The Obama administration is focused on green energy, or "clean" energy programs that make America more efficient and reduce our dependence on foreign oil. For instance, the current administration has provided billions in subsidies/funding for domestic automakers to provide new technology and more fuel efficient vehicles by requiring that the average mpg on vehicles be increased by 30%. This means that the American people will consume less gas at the pump, and drive further on a tank of gas. And as electric vehicles and bio fuels come to market, some of us won't use gasoline at all.
This is where the potential dilemma comes into play. As we drive more fuel efficient vehicles and consume less gas at the pump - the government receives less tax revenues for improvements to infrastructure such as roads, bridges, highways, etc. Currently, the federal gas tax is 18.4 cents per gallon (unchanged since 1993) of gasoline that is pumped in the United States. According to the Department of Energy, it is estimated that we consume approximately 378 million gallons of gas per day. Multiply this by $.184 and our government receives approximately $69,552,000 in tax revenues every day!
But again, as Americans drive more fuel efficient cars and therefore consume less gas, there will be less money coming in from federal gas taxes for improvement in our infrastructure. Eventually politicians will become aware to this decline in tax revenues and will have to find a way to keep the money rolling in, so they can fund the necessary projects to improve our infrastructure...and that they might be re-elected into office.
Maybe the government will choose to increase taxes on our utility bills as "plug in" vehicles become more popular?
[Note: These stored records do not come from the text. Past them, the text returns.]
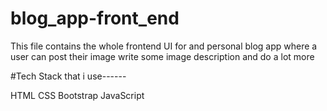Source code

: # blog_app-front_end

This file contains the whole frontend UI for and personal blog app 
where a user can post their image write some image description and do a lot more 

#Tech Stack that i use------

HTML
CSS
Bootstrap
JavaScript
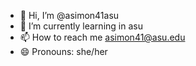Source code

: - 👋 Hi, I’m @asimon41asu
- 🌱 I’m currently learning in asu
- 📫 How to reach me asimon41@asu.edu
- 😄 Pronouns: she/her

<!---
asimon41asu/asimon41asu is a ✨ special ✨ repository because its `README.md` (this file) appears on your GitHub profile.
You can click the Preview link to take a look at your changes.
--->
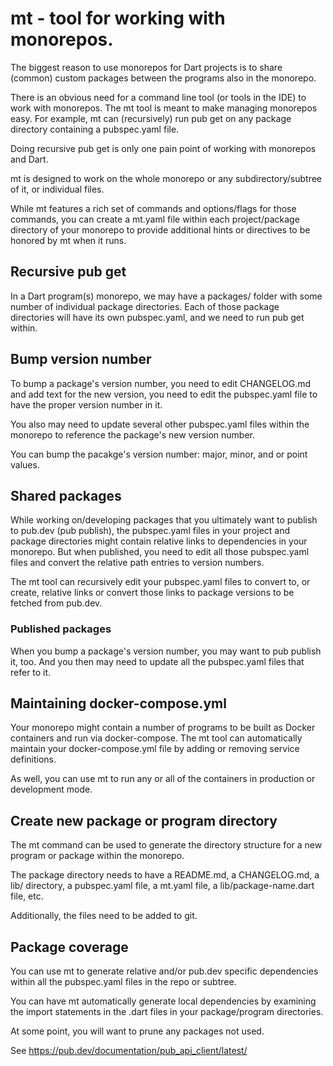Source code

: # mt - tool for working with monorepos.

The biggest reason to use monorepos for Dart projects is to share (common) custom packages between the programs also in the monorepo.

There is an obvious need for a command line tool (or tools in the IDE) to work with monorepos. The mt tool is meant to make managing monorepos easy. For example, mt can (recursively) run pub get on any package directory containing a pubspec.yaml file.

Doing recursive pub get is only one pain point of working with monorepos and Dart.

mt is designed to work on the whole monorepo or any subdirectory/subtree of it, or individual files.

While mt features a rich set of commands and options/flags for those commands, you can create a mt.yaml file within each project/package directory of your monorepo to provide additional hints or directives to be honored by mt when it runs.

## Recursive pub get

In a Dart program(s) monorepo, we may have a packages/ folder with some number of individual package directories. Each of those package directories will have its own pubspec.yaml, and we need to run pub get within.

## Bump version number

To bump a package's version number, you need to edit CHANGELOG.md and add text for the new version, you need to edit the pubspec.yaml file to have the proper version number in it.

You also may need to update several other pubspec.yaml files within the monorepo to reference the package's new version number.

You can bump the pacakge's version number: major, minor, and or point values.

## Shared packages

While working on/developing packages that you ultimately want to publish to pub.dev (pub publish), the pubspec.yaml files in your project and package directories might contain relative links to dependencies in your monorepo. But when published, you need to edit all those pubspec.yaml files and convert the relative path entries to version numbers.

The mt tool can recursively edit your pubspec.yaml files to convert to, or create, relative links or convert those links to package versions to be fetched from pub.dev.

### Published packages

When you bump a package's version number, you may want to pub publish it, too. And you then may need to update all the pubspec.yaml files that refer to it.

## Maintaining docker-compose.yml

Your monorepo might contain a number of programs to be built as Docker containers and run via docker-compose.  The mt tool can automatically maintain your docker-compose.yml file by adding or removing service definitions.

As well, you can use mt to run any or all of the containers in production or development mode.

## Create new package or program directory

The mt command can be used to generate the directory structure for a new program or package within the monorepo.

The package directory needs to have a README.md, a CHANGELOG.md, a lib/ directory, a pubspec.yaml file, a mt.yaml file, a lib/package-name.dart file, etc.

Additionally, the files need to be added to git.

## Package coverage

You can use mt to generate relative and/or pub.dev specific dependencies within all the pubspec.yaml files in the repo or subtree.

You can have mt automatically generate local dependencies by examining the import statements in the .dart files in your package/program directories.

At some point, you will want to prune any packages not used.

See https://pub.dev/documentation/pub_api_client/latest/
Or perhaps the government will employ a "mileage tax" to increase revenues by taxing people who take long road trips for vacations? Or since the average person commutes up to 30 miles Monday-Friday for work - maybe a mileage tax is a viable option? Or perhaps the government will just simply increase the current federal gas tax to, say $.50 cents a gallon?
In summary, what I'm saying is although vehicles with "better gas mileage" are better for the environment and takes less gas to fill up - they may still cost us more money in the end.